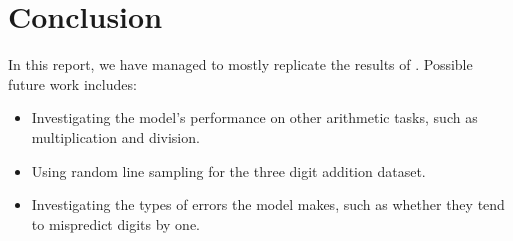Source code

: \documentclass[12pt]{article}
\begin{document}
\section{Conclusion}
In this report, we have managed to mostly replicate the results of \cite{lee2023teaching}.
Possible future work includes:
\begin{itemize}
    \item Investigating the model's performance on other arithmetic tasks, such as multiplication and division.
    \item Using random line sampling for the three digit addition dataset.
    \item Investigating the types of errors the model makes, such as whether they tend to mispredict digits by one.
\end{itemize}



\end{document}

---

▶ PROBLEM REQUIREMENTS
Pull out every line of the records that includes the string "Investigating".

▶ ANSWER BOX
    \item Investigating the model's performance on other arithmetic tasks, such as multiplication and division.
    \item Investigating the types of errors the model makes, such as whether they tend to mispredict digits by one.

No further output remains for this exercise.